Attackers deliver Coruna through compromised websites using hidden JavaScript that checks device models and iOS versions before launching multi-stage exploits. The toolkit bypasses Apple's built-in protections, escalates system privileges, and installs malware capable of harvesting sensitive data or downloading additional components.

Reverse engineering by iVerify indicates Coruna shares technical foundations with known US government hacking tools.

"It's highly sophisticated, took millions of dollars to develop, and it bears the hallmarks of other modules that have been publicly attributed to the US government,"
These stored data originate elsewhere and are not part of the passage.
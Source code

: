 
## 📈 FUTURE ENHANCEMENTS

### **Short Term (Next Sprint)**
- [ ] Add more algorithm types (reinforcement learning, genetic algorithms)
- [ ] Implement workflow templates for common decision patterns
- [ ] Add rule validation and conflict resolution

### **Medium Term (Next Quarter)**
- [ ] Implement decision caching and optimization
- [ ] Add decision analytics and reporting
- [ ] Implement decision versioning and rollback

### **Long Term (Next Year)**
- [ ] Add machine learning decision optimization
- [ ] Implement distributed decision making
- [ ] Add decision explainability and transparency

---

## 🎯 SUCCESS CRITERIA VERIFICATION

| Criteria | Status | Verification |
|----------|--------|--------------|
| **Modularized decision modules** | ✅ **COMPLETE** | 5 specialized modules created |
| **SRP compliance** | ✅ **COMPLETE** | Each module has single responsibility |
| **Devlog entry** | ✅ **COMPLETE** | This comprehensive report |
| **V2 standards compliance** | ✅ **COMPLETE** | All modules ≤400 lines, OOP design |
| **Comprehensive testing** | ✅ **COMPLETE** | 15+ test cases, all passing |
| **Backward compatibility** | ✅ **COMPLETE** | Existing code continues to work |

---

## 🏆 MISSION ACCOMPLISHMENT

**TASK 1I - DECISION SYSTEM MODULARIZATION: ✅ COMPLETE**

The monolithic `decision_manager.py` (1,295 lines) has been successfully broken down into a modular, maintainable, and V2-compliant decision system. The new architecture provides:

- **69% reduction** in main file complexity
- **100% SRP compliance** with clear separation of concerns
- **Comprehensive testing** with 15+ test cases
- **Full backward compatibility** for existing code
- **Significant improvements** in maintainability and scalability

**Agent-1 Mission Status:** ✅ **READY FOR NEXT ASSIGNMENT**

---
said iVerify cofounder Rocky Cole in a statement published by AppleInsider.

The toolkit appears to have leaked from government control and is now deployed by Russian intelligence actors and China-based cybercriminal groups in what researchers describe as "the first observed mass exploitation of mobile phones by a criminal group using tools likely built by a nation-state."

Coruna spreads primarily through "watering hole" attacks on fake cryptocurrency services designed to lure victims to malicious pages. Once installed, the malware focuses on extracting digital wallet data and recovery phrases, revealing clear financial motives behind current operations.

Security researchers found around 42,000 devices may already have been compromised with a specific version of Coruna used in Chinese-language cybersecurity attacks. A separate Russian espionage operation also used the tool against an unknown number of Ukrainians.

The exploit kit includes built-in safeguards that prevent attacks under certain conditions. Coruna checks whether Apple's Lockdown Mode is enabled and immediately terminates if detected.

It also fails when users browse in private mode and cannot impact devices running the latest iOS versions.

Apple specifically rendered Coruna ineffective with iOS 26 updates earlier this year. Approximately 74% of iPhones capable of running iOS 26 had updated to the operating system as of February 12, leaving a portion of older devices exposed.

"This is the first example we've seen of very likely US government tools spinning out of control and being used by both our adversaries and cybercriminal groups,"

Cole added in his statement about the toolkit's unexpected proliferation.